The building in 1983, photographed by Frank Tod (Hocken Collections S13-531b)

Edward and Lindsay Young bought the hotel 1963 and remained the licensees to 1977. They gave up the accommodation side of the business and in 1971 the London Lounge bistro opened on the first floor, taking space previously used for bedrooms. A New Zealand Breweries publication reported: ‘The decor shows foresight and courage: a challenging psychedelic (cloth) wallpaper, brightly-hued lampshades, vari-coloured seats, [and] contrasting drapes’.  A tavern license was issued in 1978 when the Royal Albert Hotel became the Royal Albert Tavern.

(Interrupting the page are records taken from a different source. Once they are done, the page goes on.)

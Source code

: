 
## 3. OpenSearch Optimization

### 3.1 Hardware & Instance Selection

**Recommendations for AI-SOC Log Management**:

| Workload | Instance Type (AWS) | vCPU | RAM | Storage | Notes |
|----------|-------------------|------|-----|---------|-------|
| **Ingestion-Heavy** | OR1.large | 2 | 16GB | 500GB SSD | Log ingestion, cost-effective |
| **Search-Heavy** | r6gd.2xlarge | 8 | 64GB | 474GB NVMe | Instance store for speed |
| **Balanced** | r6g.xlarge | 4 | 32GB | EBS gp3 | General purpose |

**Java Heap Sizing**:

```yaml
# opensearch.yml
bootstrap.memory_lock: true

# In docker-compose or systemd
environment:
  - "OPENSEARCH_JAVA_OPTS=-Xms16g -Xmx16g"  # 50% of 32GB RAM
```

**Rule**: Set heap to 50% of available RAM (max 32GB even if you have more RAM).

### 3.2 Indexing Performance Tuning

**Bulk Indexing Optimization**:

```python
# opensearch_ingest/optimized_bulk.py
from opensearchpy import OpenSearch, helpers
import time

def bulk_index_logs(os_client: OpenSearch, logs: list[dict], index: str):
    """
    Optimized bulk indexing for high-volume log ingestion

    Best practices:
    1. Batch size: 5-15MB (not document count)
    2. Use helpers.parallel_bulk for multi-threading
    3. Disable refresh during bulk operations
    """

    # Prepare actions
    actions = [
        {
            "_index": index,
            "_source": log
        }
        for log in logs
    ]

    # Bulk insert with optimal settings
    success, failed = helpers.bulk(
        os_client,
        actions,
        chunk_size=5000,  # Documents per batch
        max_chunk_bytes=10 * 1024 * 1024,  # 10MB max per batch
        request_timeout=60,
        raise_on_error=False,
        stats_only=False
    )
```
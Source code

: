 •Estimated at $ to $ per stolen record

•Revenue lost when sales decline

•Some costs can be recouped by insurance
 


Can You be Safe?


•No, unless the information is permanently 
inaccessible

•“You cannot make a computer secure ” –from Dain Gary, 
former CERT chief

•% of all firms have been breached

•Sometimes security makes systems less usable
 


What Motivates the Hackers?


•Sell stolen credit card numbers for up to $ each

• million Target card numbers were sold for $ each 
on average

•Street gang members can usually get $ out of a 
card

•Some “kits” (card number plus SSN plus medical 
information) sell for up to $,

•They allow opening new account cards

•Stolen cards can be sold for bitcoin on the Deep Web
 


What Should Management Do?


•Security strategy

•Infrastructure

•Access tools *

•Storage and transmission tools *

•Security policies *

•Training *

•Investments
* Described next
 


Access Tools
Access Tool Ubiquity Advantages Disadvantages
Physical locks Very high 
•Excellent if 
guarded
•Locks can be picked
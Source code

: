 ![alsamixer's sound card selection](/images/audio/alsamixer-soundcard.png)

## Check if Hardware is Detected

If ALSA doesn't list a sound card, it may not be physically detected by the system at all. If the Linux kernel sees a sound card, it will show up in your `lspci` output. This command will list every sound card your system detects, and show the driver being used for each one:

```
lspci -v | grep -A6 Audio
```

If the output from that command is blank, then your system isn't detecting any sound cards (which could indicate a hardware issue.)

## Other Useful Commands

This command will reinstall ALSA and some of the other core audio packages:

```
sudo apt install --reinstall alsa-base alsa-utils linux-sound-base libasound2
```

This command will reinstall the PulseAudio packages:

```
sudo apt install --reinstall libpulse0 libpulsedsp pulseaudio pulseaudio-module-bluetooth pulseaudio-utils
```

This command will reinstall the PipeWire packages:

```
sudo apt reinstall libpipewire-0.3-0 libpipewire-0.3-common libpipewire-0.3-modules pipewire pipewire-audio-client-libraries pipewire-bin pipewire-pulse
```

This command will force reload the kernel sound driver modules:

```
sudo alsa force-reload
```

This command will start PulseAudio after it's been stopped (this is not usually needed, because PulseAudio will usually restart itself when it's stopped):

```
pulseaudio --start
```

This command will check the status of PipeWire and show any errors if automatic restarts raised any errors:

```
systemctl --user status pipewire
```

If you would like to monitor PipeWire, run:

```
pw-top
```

The next big makeover came after Michael Bankier bought the tavern in 1988. The Royal Albert was renamed the Albert Arms and given a Scottish theme, complete with Royal Stuart tartan carpet. The menu included ‘Kildonald Fried Chicken’, ‘Loch Lomond Salmon Salad’ and ‘Isle of Orkney Pork Chops’. Loch Lomond is not known for its salmon, nor Orkney for its pigs, but the names were only intended to be fun. The ground floor windows were reglazed to allow patrons to watch what is one of Dunedin’s most buzzing street corners, and the exterior was repainted in a distinctive green and red colour scheme selected by Peter Johnstone and Sue Medary of the Design Consultancy. The refurbished bar and restaurant opened in June 1989.

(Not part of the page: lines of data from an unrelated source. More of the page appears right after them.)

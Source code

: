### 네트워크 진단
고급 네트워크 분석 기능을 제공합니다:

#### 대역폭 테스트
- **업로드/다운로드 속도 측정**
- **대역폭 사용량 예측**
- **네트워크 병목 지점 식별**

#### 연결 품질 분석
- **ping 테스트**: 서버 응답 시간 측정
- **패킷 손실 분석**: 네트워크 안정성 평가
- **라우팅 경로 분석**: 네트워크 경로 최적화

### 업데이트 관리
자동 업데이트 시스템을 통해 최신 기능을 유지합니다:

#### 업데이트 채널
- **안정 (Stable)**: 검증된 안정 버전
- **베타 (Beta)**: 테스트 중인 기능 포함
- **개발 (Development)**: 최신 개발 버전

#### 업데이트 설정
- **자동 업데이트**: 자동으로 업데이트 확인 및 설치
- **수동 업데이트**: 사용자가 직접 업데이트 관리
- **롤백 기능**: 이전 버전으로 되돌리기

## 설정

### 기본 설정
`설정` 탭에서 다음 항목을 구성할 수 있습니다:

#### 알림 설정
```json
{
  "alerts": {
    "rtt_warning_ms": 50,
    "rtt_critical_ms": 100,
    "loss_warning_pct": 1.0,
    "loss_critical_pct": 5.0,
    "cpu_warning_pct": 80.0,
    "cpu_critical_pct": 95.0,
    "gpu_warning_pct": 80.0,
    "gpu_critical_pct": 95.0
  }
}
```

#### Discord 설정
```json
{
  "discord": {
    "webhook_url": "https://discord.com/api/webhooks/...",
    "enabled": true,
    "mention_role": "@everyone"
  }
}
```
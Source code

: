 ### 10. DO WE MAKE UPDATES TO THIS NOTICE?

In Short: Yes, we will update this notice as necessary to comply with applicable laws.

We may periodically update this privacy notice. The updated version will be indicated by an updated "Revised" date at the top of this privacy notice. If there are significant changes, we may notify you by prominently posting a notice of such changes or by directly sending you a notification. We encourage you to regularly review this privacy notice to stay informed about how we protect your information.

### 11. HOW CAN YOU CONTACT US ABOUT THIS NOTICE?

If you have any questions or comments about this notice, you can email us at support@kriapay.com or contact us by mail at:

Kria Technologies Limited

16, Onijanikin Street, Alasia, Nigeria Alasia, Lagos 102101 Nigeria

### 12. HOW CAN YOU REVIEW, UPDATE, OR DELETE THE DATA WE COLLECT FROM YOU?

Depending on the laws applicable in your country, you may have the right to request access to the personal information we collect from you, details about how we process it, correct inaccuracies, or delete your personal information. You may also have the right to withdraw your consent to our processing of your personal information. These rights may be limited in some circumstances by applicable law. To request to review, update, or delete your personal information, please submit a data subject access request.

The green and red colour scheme of 1989-2007, photographed  by Axel Magard in 2000.

The green and red colour scheme of 1989-2007, photographed by Axel Magard in 2000 (Creative Commons license)

For a short period from 2004 the Albert Arms returned to the ‘Royal Albert’ name and the bar was branded as Albie’s, but the large Albert Arms sign remained on the parapet. The most recent refurbishment came in 2007, when the Royal Albert became The Bog Irish Bar, one of a chain of four bars in Auckland, Christchurch, and Dunedin. The exterior was repainted blue, with gold and grey detailing. The London Lounge closed but a new restaurant was later opened in the space. Steel grilles were added in front of four first floor windows and a variety of textured and coloured glass panes installed in the existing ground floor windows. There are many appealing features,  but to me it’s a pity that the old name has gone and there is no celebration of the site’s own 149-year history amidst the large amount of generic Irish history that decorates the interior.

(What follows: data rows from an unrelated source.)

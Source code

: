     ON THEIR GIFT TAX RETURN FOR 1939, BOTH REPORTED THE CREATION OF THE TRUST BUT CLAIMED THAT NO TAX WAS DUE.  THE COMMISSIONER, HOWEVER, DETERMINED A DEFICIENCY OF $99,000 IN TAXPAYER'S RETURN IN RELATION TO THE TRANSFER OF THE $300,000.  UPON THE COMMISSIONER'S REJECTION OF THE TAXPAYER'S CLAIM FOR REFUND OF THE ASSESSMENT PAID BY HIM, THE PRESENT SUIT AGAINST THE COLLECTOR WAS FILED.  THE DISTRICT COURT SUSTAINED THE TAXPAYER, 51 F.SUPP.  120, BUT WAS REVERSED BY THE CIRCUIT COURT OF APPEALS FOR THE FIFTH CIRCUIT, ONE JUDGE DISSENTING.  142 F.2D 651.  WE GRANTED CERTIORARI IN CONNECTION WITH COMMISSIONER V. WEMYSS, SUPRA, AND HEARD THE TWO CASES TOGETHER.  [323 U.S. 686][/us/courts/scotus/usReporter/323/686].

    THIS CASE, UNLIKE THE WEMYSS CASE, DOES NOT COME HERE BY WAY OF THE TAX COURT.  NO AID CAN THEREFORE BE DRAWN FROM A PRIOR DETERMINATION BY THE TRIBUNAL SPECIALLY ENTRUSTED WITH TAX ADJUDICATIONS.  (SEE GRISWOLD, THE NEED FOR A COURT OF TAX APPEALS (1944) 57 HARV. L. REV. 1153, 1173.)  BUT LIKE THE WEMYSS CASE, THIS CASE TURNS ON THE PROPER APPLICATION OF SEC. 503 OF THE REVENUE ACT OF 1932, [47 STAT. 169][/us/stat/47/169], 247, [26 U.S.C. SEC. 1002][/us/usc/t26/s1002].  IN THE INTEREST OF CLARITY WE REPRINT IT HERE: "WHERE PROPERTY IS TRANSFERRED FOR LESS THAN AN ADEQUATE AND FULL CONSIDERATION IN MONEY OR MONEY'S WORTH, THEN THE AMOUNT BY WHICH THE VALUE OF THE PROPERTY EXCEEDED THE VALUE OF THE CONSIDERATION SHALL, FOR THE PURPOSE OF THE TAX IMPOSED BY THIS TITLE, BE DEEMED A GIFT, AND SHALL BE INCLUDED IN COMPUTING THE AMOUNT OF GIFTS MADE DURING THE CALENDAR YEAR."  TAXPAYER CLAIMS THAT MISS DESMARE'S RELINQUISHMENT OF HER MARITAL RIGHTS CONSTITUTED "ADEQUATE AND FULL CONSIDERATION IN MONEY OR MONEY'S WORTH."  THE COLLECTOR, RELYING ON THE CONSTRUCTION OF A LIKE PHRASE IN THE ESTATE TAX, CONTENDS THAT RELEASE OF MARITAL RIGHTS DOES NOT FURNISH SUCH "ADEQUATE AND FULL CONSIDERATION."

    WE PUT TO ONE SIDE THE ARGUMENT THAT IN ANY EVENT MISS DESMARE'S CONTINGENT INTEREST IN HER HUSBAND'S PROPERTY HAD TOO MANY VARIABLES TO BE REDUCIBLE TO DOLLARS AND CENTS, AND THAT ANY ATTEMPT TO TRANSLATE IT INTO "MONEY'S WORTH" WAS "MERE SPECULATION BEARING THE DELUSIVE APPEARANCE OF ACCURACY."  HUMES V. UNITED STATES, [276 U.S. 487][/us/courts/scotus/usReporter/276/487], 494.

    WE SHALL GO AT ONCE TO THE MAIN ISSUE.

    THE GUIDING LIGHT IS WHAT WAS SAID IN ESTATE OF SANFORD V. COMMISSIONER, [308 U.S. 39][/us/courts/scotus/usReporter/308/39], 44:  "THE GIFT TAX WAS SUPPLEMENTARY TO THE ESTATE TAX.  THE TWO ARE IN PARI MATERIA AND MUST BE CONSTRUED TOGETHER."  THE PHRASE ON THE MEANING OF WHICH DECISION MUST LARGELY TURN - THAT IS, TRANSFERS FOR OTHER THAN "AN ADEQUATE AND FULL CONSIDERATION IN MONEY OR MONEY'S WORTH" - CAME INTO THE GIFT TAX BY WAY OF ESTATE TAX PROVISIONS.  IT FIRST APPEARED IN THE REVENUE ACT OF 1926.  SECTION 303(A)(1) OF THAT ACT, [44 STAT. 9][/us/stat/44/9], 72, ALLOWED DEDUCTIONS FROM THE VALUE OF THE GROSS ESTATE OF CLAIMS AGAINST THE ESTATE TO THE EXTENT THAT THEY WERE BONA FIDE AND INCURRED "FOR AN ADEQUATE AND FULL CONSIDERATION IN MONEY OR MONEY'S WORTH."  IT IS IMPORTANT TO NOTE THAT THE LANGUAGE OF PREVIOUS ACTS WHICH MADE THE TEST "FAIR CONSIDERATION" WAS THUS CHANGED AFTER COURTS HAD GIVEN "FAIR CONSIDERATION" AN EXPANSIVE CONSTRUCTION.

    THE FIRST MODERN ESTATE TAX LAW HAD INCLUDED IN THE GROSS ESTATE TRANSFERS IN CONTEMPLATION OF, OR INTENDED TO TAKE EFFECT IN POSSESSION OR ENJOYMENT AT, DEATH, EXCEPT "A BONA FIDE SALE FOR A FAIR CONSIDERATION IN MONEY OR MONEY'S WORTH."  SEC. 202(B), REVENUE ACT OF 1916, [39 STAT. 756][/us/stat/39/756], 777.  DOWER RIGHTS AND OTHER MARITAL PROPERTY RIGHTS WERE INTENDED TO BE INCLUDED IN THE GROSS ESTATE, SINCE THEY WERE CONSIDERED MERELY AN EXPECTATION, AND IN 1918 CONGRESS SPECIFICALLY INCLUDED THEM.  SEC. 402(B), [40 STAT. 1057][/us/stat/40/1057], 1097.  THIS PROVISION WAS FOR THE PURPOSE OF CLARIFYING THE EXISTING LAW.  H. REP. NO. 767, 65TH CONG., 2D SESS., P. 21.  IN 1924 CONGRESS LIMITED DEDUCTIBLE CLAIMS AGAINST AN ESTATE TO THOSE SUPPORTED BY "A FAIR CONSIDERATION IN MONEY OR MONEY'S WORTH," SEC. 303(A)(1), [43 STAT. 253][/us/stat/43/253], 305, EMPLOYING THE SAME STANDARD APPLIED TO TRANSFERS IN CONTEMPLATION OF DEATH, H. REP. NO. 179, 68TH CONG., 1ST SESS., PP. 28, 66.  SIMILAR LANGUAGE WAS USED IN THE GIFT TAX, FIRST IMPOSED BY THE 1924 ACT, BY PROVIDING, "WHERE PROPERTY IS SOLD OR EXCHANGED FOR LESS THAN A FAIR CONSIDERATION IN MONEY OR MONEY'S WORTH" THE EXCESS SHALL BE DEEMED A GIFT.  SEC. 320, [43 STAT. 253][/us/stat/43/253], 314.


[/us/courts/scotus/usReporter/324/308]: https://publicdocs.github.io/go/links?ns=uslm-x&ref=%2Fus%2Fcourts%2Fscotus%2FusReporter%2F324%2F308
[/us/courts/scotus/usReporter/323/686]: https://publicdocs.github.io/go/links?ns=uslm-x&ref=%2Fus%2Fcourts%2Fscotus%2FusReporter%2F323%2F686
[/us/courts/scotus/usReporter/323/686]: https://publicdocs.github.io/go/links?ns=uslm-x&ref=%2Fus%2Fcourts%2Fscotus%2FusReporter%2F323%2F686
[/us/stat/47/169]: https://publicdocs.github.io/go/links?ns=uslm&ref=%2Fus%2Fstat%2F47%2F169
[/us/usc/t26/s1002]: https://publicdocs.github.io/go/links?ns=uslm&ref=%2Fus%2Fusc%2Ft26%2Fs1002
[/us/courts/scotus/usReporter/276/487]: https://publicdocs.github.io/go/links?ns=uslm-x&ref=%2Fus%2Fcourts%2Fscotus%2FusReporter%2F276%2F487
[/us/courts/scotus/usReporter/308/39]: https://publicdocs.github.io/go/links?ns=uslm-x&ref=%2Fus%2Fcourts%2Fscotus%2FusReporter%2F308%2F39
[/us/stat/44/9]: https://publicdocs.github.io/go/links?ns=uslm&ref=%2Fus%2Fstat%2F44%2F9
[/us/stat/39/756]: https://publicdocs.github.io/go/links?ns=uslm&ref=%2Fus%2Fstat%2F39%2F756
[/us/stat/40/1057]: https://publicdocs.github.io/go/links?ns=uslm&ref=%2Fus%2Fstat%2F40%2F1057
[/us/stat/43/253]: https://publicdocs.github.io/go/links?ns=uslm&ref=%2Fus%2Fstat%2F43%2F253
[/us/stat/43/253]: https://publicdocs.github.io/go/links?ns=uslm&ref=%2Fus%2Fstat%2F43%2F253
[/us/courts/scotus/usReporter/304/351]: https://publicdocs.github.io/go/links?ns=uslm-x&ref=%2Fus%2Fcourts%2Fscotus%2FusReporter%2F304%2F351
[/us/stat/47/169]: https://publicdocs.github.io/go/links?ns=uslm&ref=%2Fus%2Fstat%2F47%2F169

There is a curiosity in the exterior plasterwork in that two dates, 1859 and 1939, are engraved on the parapet. The second commemorates the rebuilding, but the first is something of a mystery. The original 1880 decoration also featured the 1859 date. The site was first licensed in 1864, so is the reference to 1859 a mistake? Was Dan White referring to the year he first arrived in Dunedin? Or was there some other business on the site from this date? It’s something to ponder – perhaps over a beer!

The building in 2013

View from London Street, showing the 1939 additions on the right

Detail featuring the ‘Royal Albert Hotel’ name and the dates 1859 and 1939

Leadlight window with the name of Harry Allan, licensee from 1928 to 1961

Newspaper references: Otago Daily Times, 20 April 1864 p.4 (Black Bull Hotel), 15 June 1864 p.4 (Black Bull Hotel), 12 August 1879 p.1 (bankruptcy of Luks), 23 August 1879 p.4 (sale of hotel), 3 December 1879 p.3 (transfer of license), 13 May 1880 p.2 (White in City Police Court), 5 October 1880 p.2 (description of new building), 19 June 1882 p.2 (White’s license), 25 July 1882 p.2 (additions),  3 April 1894 p.3 (alterations by Mason & Wales), 23 March 1911 p.12 (‘Black Dan’), 25 March 1961 p.2 (hotel sold), 19 June 1961 p.3 (retirement of Harry Allan), 14 June 1989 p.21 (refurbished as Albert Arms), 24 May 2007 p.10 (refurbished as The Bog Irish Bar), 18 October 2007 p.22 (The Bog); Evening Star, 31 December 1878 p.1 (call for tenders), 31 July 1882 p.2 (additions), 21 March 1939 p.3 (description of rebuilding); Otago Witness, 6 September 1879 p.15 (sale of hotel).

Other references: Dunedin City Council permit records and deposited plans; Frank Tod, Pubs Galore (Dunedin, 1984); Frank Tod papers, Hocken Collections (MS-3290/049).